Recycling: This Earth Day, Let’s Get Back to Basics
It’s #EarthWeek in Salt Lake City! We’re excited to bring you a range of content to inspire action on behalf of our planet. As part of that, we were excited to contribute a blog post to the Utah Department of Environmental Quality about recycling. There have been some changes in the industry in the last year and it all reminds us to “get back to basics: reduce, reuse, and recycle right.” Read on!

Plastic bag “contamination” at a local recycling facility. Help us reduce, reuse, and recycle right!
by Sophia Nicholas, SLCgreen Communications Manager
Recycling is one of the most common sense practices to conserve resources and care for the Earth.

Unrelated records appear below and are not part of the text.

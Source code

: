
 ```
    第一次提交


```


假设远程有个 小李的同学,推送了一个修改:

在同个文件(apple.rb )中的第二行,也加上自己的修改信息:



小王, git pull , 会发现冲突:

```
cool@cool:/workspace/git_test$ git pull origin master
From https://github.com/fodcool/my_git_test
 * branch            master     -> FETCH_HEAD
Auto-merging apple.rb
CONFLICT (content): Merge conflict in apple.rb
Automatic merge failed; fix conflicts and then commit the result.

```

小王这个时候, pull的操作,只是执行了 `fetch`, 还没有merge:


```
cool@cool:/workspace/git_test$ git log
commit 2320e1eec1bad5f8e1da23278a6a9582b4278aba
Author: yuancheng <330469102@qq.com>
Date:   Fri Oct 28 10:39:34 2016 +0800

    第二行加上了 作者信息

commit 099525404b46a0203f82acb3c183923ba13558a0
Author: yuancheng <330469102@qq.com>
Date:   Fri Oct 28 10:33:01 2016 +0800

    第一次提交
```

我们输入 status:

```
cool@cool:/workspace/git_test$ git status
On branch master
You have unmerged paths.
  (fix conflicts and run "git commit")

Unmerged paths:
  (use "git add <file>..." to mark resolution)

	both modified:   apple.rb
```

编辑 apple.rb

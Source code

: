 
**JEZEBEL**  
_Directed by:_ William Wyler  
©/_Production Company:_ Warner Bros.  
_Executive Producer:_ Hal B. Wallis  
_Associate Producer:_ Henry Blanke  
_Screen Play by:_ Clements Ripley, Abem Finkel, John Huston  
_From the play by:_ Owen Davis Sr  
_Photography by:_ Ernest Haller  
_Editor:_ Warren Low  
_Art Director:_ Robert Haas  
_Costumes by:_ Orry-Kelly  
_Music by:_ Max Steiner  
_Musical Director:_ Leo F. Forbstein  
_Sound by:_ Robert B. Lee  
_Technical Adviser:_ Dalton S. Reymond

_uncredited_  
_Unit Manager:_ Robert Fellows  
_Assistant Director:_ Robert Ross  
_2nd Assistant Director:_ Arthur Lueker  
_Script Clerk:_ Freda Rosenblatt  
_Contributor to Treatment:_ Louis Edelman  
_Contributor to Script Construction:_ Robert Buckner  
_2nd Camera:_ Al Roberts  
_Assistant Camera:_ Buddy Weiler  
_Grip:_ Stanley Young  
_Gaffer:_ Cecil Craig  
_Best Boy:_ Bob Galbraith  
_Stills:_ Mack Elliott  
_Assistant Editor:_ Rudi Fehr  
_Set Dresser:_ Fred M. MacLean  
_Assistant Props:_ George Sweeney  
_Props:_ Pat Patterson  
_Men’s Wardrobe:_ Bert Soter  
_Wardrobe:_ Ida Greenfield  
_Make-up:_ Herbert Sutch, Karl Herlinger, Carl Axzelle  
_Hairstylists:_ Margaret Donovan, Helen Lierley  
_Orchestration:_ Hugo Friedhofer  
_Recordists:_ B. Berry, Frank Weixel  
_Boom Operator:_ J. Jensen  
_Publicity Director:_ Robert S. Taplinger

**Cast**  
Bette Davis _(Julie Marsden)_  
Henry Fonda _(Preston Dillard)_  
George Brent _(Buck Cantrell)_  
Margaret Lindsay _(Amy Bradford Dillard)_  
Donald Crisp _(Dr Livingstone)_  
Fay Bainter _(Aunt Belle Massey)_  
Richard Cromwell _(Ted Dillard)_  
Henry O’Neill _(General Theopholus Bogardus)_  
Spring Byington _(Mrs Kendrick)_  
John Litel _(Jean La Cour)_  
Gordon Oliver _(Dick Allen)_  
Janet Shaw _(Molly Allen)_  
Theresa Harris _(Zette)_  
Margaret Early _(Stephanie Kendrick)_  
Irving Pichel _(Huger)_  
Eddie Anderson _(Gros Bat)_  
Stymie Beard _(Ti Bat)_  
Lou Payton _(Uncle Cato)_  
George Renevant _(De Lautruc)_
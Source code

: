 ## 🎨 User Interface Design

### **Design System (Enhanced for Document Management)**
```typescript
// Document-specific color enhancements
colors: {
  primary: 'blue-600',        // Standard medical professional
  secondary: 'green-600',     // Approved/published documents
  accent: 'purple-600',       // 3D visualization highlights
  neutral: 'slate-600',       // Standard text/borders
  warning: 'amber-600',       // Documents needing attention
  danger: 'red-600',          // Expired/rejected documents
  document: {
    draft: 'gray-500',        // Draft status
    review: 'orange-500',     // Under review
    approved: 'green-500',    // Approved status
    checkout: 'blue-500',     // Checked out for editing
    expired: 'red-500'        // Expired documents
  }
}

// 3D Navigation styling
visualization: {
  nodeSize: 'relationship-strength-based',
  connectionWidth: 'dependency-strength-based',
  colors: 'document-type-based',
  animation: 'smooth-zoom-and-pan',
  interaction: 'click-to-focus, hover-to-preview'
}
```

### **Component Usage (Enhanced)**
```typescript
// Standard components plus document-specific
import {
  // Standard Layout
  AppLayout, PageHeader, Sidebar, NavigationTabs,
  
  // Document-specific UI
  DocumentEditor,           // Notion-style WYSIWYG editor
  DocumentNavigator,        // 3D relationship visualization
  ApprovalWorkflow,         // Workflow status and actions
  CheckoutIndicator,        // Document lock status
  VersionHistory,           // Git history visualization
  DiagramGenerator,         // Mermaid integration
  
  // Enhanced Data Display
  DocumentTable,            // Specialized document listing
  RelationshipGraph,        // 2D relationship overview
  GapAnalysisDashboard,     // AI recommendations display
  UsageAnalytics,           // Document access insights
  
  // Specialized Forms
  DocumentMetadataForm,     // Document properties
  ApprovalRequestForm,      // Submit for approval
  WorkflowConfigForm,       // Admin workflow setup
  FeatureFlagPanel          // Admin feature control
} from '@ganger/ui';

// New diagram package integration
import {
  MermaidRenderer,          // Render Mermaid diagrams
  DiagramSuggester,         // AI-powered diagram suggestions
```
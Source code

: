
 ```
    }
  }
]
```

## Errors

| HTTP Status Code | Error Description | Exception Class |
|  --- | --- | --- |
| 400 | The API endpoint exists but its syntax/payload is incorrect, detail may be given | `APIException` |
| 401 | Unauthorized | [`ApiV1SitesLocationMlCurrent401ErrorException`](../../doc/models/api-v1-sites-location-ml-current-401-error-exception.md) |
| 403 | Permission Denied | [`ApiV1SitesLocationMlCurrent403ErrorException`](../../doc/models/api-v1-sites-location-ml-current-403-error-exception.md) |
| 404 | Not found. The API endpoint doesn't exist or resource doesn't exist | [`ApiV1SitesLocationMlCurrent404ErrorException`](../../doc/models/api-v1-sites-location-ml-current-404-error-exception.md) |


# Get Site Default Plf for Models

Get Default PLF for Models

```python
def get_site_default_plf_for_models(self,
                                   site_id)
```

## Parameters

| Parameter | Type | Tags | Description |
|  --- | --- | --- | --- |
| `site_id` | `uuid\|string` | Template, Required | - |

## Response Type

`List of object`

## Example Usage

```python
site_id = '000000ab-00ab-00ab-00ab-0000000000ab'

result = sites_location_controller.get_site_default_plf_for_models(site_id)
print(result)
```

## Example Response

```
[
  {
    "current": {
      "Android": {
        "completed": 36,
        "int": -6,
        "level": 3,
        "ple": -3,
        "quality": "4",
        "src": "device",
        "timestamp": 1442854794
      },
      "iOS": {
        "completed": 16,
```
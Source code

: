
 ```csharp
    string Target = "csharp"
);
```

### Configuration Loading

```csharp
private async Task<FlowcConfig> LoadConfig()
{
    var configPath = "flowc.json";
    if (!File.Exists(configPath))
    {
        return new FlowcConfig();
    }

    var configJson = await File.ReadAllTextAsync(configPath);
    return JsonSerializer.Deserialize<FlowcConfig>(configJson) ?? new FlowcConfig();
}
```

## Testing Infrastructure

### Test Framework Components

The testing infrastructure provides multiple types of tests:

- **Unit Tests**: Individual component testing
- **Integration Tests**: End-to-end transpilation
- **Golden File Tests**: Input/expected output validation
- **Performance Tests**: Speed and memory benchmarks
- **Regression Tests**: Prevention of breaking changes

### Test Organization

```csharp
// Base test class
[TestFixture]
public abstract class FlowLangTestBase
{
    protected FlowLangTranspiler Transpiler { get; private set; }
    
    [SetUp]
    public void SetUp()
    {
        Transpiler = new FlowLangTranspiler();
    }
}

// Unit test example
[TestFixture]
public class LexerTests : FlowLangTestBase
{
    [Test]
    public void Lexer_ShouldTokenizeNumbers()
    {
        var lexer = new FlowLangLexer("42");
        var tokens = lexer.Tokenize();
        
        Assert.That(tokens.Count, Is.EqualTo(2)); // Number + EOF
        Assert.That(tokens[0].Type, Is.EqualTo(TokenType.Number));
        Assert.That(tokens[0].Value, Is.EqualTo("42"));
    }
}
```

So this Earth Day—let’s get back to basics and take a deep dive on what’s going on with recycling these days and what you as an environmentally-conscious person should do to “recycle right.”
Did you know that most of the items you put in the recycling bin get sent to Asia to be processed into new material? Those water bottles get turned into fleece, cardboard into paper bags, and milk jugs into . . . new milk jugs.
A large majority of this material is processed in China. Or, I should say, was.
You may have heard that China is no longer accepting the world’s waste as of January 2018. They were previously processing roughly half of the world’s plastic, metal, and paper recyclables. Their ban is part of an effort to clean up their environment and not become the home of “foreign garbage.” We applaud China’s strengthening of their environmental laws, policies, and procedures.
However, in the short term, the Chinese ban is causing recycling vendors and processors worldwide to search for new markets for some of the material China no longer wants. This includes lower-quality plastics and paper. China also doesn’t want “contamination”—which refers to non-recyclable items being mixed up with recyclable items, as well as dirty and unwashed recyclables.